[[ Data records open ]]

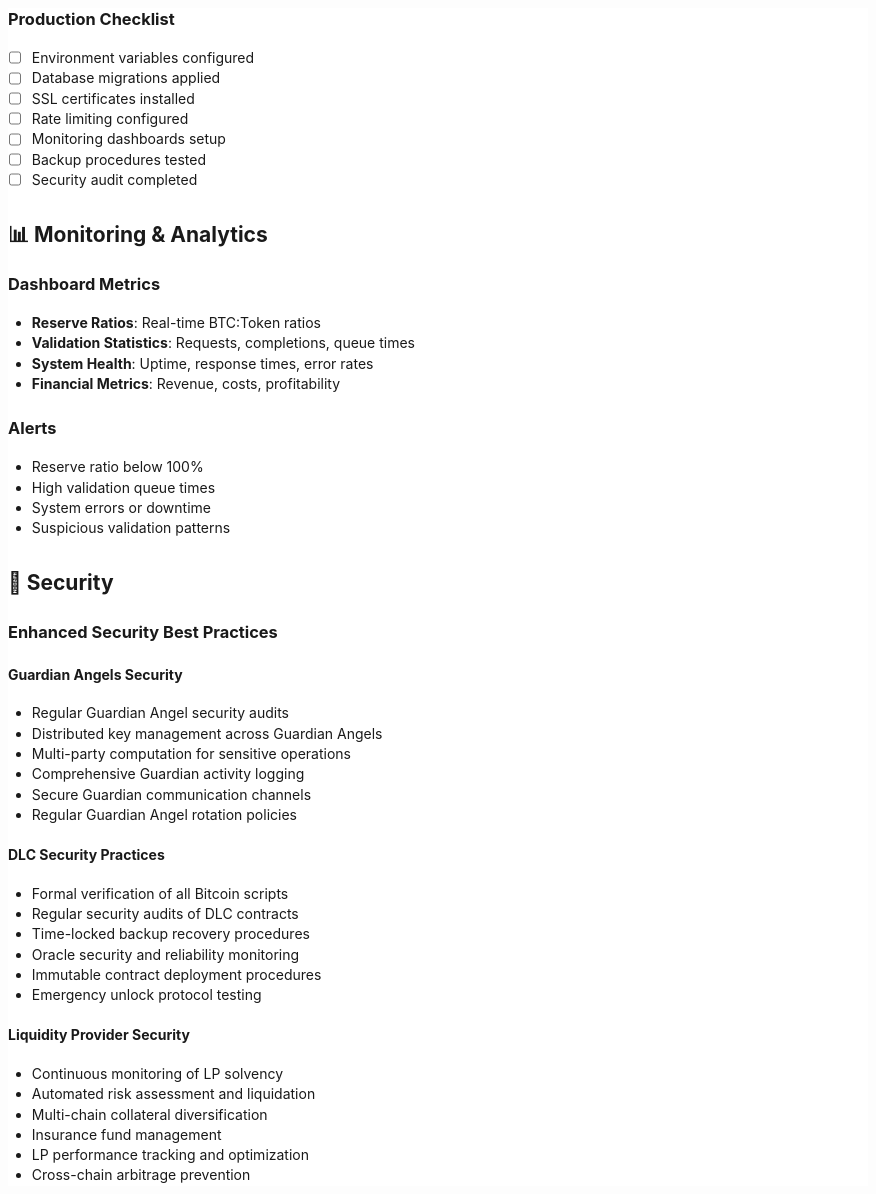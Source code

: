 ### Production Checklist
- [ ] Environment variables configured
- [ ] Database migrations applied
- [ ] SSL certificates installed
- [ ] Rate limiting configured
- [ ] Monitoring dashboards setup
- [ ] Backup procedures tested
- [ ] Security audit completed

## 📊 Monitoring & Analytics

### Dashboard Metrics
- **Reserve Ratios**: Real-time BTC:Token ratios
- **Validation Statistics**: Requests, completions, queue times
- **System Health**: Uptime, response times, error rates
- **Financial Metrics**: Revenue, costs, profitability

### Alerts
- Reserve ratio below 100%
- High validation queue times
- System errors or downtime
- Suspicious validation patterns

## 🔐 Security

### Enhanced Security Best Practices

#### Guardian Angels Security
- Regular Guardian Angel security audits
- Distributed key management across Guardian Angels
- Multi-party computation for sensitive operations
- Comprehensive Guardian activity logging
- Secure Guardian communication channels
- Regular Guardian Angel rotation policies

#### DLC Security Practices
- Formal verification of all Bitcoin scripts
- Regular security audits of DLC contracts
- Time-locked backup recovery procedures
- Oracle security and reliability monitoring
- Immutable contract deployment procedures
- Emergency unlock protocol testing

#### Liquidity Provider Security
- Continuous monitoring of LP solvency
- Automated risk assessment and liquidation
- Multi-chain collateral diversification
- Insurance fund management
- LP performance tracking and optimization
- Cross-chain arbitrage prevention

[[ Data records closed ]]

Goal of the exercise =>
Leave out the pictures and repeat exactly the lines from the first line of the data through the line containing "- [ ] Security audit completed". Add nothing else.

Answer to the exercise =>
Source code

: ### Production Checklist
- [ ] Environment variables configured
- [ ] Database migrations applied
- [ ] SSL certificates installed
- [ ] Rate limiting configured
- [ ] Monitoring dashboards setup
- [ ] Backup procedures tested
- [ ] Security audit completed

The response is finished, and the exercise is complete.